Gujarat Depot and Shirpur Depot buses are available from Shirpur to Vadodara, Ahmedabad, Surat, day and night.

Also Shirpur is well connected to Indore, Khandwa, Khargone, Burhanpur, Bhopal, Ujjain, Ratlam, Sendhwa in Madhya Pradesh State. There are many MSRTC and MPRTC buses run everyday.

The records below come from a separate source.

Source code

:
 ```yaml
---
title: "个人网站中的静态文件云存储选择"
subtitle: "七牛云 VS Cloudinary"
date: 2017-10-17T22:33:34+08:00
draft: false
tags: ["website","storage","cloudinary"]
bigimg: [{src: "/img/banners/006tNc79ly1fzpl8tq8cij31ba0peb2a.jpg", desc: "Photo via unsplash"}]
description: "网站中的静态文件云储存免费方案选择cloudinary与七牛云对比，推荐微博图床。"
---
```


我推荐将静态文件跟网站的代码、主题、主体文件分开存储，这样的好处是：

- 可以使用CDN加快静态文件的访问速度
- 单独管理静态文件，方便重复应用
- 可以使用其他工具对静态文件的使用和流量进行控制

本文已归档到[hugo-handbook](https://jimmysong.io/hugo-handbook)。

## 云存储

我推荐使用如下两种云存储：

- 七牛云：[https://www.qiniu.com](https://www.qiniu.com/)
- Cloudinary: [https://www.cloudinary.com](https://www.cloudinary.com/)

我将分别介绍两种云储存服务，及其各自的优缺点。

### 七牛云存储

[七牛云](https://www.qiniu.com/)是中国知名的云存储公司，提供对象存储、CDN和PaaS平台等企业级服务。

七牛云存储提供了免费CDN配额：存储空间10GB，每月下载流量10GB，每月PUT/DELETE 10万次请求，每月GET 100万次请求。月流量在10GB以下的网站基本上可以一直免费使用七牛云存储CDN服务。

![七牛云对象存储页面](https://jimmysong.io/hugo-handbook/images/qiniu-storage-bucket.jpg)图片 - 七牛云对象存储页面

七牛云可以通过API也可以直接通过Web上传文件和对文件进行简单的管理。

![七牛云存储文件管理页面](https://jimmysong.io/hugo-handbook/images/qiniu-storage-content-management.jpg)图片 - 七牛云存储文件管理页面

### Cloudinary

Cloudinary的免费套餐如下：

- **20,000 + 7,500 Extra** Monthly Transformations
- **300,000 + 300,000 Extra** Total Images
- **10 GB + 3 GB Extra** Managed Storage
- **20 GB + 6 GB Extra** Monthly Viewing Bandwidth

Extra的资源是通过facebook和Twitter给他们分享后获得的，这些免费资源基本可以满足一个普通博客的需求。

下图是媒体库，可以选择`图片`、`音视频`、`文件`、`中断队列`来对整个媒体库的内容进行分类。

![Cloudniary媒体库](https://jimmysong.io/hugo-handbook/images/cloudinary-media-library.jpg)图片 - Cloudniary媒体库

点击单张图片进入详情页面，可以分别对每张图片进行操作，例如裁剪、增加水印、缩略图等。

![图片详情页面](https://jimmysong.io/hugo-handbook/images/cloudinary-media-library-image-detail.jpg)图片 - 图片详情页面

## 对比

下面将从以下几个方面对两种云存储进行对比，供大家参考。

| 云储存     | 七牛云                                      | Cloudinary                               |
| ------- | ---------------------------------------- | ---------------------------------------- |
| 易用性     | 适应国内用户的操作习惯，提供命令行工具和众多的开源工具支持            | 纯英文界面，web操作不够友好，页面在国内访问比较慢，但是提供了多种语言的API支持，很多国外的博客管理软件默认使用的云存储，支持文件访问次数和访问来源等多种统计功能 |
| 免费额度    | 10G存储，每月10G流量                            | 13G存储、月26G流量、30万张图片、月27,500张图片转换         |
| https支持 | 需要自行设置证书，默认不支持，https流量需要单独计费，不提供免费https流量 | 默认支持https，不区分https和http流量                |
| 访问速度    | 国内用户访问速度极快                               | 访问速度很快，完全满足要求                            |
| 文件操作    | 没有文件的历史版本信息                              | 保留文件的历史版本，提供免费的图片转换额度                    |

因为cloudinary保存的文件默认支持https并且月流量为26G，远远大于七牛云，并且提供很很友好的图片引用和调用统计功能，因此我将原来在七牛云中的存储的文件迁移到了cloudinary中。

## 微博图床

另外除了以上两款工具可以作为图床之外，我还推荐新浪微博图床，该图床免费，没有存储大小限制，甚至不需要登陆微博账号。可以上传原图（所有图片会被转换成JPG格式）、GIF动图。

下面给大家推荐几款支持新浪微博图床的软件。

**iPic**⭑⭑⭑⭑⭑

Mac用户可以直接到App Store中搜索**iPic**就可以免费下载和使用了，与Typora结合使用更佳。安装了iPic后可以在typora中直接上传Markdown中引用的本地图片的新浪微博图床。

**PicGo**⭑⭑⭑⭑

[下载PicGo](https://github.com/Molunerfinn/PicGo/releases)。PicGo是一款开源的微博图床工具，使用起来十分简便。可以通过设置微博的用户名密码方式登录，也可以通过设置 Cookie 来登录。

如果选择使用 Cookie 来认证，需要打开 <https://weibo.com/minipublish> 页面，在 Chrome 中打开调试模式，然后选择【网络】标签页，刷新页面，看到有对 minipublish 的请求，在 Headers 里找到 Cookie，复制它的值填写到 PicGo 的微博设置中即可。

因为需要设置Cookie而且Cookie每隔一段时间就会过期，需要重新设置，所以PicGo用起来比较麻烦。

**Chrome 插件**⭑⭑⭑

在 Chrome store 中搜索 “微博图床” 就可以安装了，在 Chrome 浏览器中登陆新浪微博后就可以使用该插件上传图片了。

Ahead of Shirpur there is a small private airport at Village

==Notable religious place==
- Khanderao (malhar) temple or Pataleshwar Mandir: This historical temple located near the Arunavati river is founded by Rani Ahilyabai holkar. It is the local god of Shirpur. The annual Shirpur fair is arranged in the vicinity of this temple in the month of february.
- Balaji Temple at Patilwada (smaller) and Balaji temple at Rajputwada (bigger): There are two balaji temples in the town, one in the lower altitude area and one in the higher altitude area of this hilly town. The Balaji temples here are built intricately with construction like Tirumala Tirupati. It is one of the most important tourist destination in the town.
- Other temples in the region are include Shri Ekmukhi datta mandir, Shri Krishna mandir, Shri Vsudev Baba Mandir, Swaminarayan temple, Shri Padmaprabhu Jinalay, and Taran Jain Mandir.
- Nageshwar is one of the famous temples of lord Shiva which is 15 km from Shirpur which is situated to the east, in Satpuda ranges, north of Lasur village and east of Aner dam.
- Thalner, the first capital of the Faruqi kings, stands on the banks of the Tapi river, in Shirpur tehsil about 15 km south-east of taluka centre, and 47 km. (28 miles) north-east of Dhule in Maharashtra state, India. It was fortified and played a significant role in the history of Khandesh. At the foot of the fort is an old stone temple dedicated to Thaleshwar. The name Thalner probably derived from this temple. Another ancient one, Khandoba temple, is located near the Thalner bus stand. The capital was once a significant commercial centre.
- Pavali Digambar Jain Mandir was constructed in Hemadpanti style with black stone. This temple has an inscription which dates to 1412. Two images of Parshvanatha in white marble are said to have been placed in the Pavali temple about 20 years ago. The temple is rich with exquisite sculpture and carvings. 11 images were excavated from the cellar below the audience hall in 1928.
- Chintamani Parshvanath Mandir was constructed by the Digambar sect of the Jains in 1970. It is smaller than other Jain temples in this area.

==Subdivision==

1. Shirpur City (Urban Area Shirpur taluka)
2.
3. Thalner (South- East Shirpur taluka)
4. Sangavi ( North - East Shirpur taluka)
5. Arthe (South - West Shirpur taluka)
6. Dahivad (Central Shirpur taluka)
7. Boradi (North - West Shirpur taluka)

==Notable people==
Shirpur is the hometown (Dahivad-Village) of Bollywood actress Smita Patil. There are educational institutes in Shirpur christened in her name.